The next morning, after the shower debacle, I woke her up. "Good morning Sissy. Hurry and get dressed, you have laundry duty for lying last night." And still, STILL she declared her innocence. I didn't explain how I knew she was lying, I just looked her back in the eye and smiled. "Laundry. Go." She gets mad but I believe I see a glimmer of relief in her expression a oh good, mom is still mom, she caught me in my tricks again

Then last night before her shower, I said, "OK Sissy, Just in case you've forgotten, let's review shower routines at the Smith house. You go in, you leave the door open two inches, you get in, you turn on the water, you soap up, you use body wash for your body and shampoo for your hair and you'll use the correct shampoo because I'll be able to smell if you've used the wrong one, i did that on purpose in case you wondered, and you'll wash your face with the oatmeal soap, and I'll know it again because it smells different too, again, mom is so awesome that way, and then you'll shout out very, very loudly so our neighbors can hear and so there's no mistaking it like last thursday, FIVES!!!! and I'll come running in and say, OK show 'em, and you'll show me all your soapy parts, then I'll say, good job and you'll wash off, turn off the water, get dry, put on deodorant, put on clothes and come out clean, smelling like a flower factory and (this is when I spoke very quietly, looking her dead in the eye and directly to her)... and NOT having tried to trick us again. Got it?"

"but, but but..."

"Nope Sissy. We're not going to pretend anymore. You tried to trick last week. We're going to be honest now. You lied last time, right?"

"Yes."

"I'm SO GLAD you admitted it!!!! So, today you're going to do it correctly, right?"

*grunting*

"GREAT! Now go! Prove it to me!"

but of course, she did everything except wash her face. "Sissy, oatmeal soap your face."

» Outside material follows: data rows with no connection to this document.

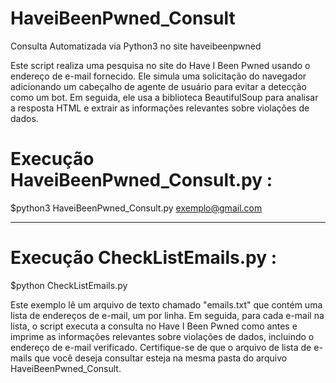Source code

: # HaveiBeenPwned_Consult
Consulta Automatizada via Python3 no site haveibeenpwned

Este script realiza uma pesquisa no site do Have I Been Pwned usando o endereço de e-mail fornecido. Ele simula uma solicitação do navegador adicionando um cabeçalho de agente de usuário para evitar a detecção como um bot. Em seguida, ele usa a biblioteca BeautifulSoup para analisar a resposta HTML e extrair as informações relevantes sobre violações de dados.

# Execução HaveiBeenPwned_Consult.py :
$python3 HaveiBeenPwned_Consult.py exemplo@gmail.com

-------------------------------------------------------------

# Execução CheckListEmails.py :
$python CheckListEmails.py

Este exemplo lê um arquivo de texto chamado "emails.txt" que contém uma lista de endereços de e-mail, um por linha. Em seguida, para cada e-mail na lista, o script executa a consulta no Have I Been Pwned como antes e imprime as informações relevantes sobre violações de dados, incluindo o endereço de e-mail verificado.
Certifique-se de que o arquivo de lista de e-mails que você deseja consultar esteja na mesma pasta do arquivo HaveiBeenPwned_Consult.
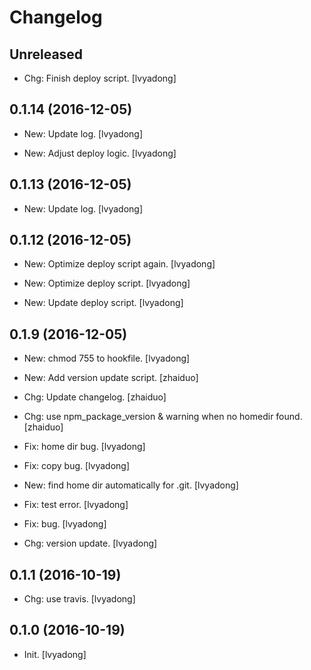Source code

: Changelog
=========

Unreleased
----------

- Chg: Finish deploy script. [lvyadong]

0.1.14 (2016-12-05)
-------------------

- New: Update log. [lvyadong]

- New: Adjust deploy logic. [lvyadong]

0.1.13 (2016-12-05)
-------------------

- New: Update log. [lvyadong]

0.1.12 (2016-12-05)
-------------------

- New: Optimize deploy script again. [lvyadong]

- New: Optimize deploy script. [lvyadong]

- New: Update deploy script. [lvyadong]

0.1.9 (2016-12-05)
------------------

- New: chmod 755 to hookfile. [lvyadong]

- New: Add version update script. [zhaiduo]

- Chg: Update changelog. [zhaiduo]

- Chg: use npm_package_version & warning when no homedir found.
  [zhaiduo]

- Fix: home dir bug. [lvyadong]

- Fix: copy bug. [lvyadong]

- New: find home dir automatically for .git. [lvyadong]

- Fix: test error. [lvyadong]

- Fix:  bug. [lvyadong]

- Chg: version update. [lvyadong]

0.1.1 (2016-10-19)
------------------

- Chg: use travis. [lvyadong]

0.1.0 (2016-10-19)
------------------

- Init. [lvyadong]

From behind the shower curtain, "I did!"

"sissy..."

"UGH! OK!!!!" then she sticks out her soapy face after complaining loudly that now her eyes are stinging. "THERE! OK!?!?!"

"Excellent, thank you."

so much work to prove it to them that we know, but we ALWAYS know! (and if we don't actually KNOW know, we fake it like we do.)

Like last weekend when I SAW her break wonder girl's lego tower. I WATCHED her pick it up, watched her break it, she knew I was standing there watching her and yet, Sissy says to me, "I didn't do it. I didn't break it!" A 25 minute scream fest followed by an abrupt stop and a squeaky, "fine. I admit it. I lied"

really?

REALLY!?

Because I couldn't possibly have known that she lied when I was STANDING RIGHT THERE!

I'm much better now about not letting her get my goat. As in, she never manages to catch the tail, let alone wrangle me to the ground and hog tie me. Instead, i laugh at her a lot. And maybe that's not helpful either but it's better than getting mad and most of the time, it diffuses her bombs too.

Then there was this morning.

This morning Sissy says to me that she brushed her hair. Says she used a mirror. right there - offering information that wasn't asked for is dead ringer for LIAR!!!! I sent her to go REALLY do it. She walked past my bedroom door and into the bathroom so she could make it appear as though she went to the bathroom to do what I asked but then came right back to me, holding her hairbrush - standing there staring at me, her hair still unkempt.

"Brush your hair."

"I DID!"

"Uh, no. now use MY mirror and do it"

she brushes angrily. I said gaily, "Wow! NOW it looks brushed! Imagine that!"

Sissy stands there glaring.

And I finish it off with "Sissy, I'll always know, in case you wondered. I'll ALWAYS know. I am omnipotent, omniscient, omnipresent."

WHY do they go to such elaborate lengths to try to fake us out? I mean all the efforts they go to to try to trick when they could just do what they've been asked to do and save themselves all the hassle, consequence and anger. I don't get it. Defies logic. I know, I know. RADs isn't logical but gosh, it's just plain maddness!

10 comments:

Bren said...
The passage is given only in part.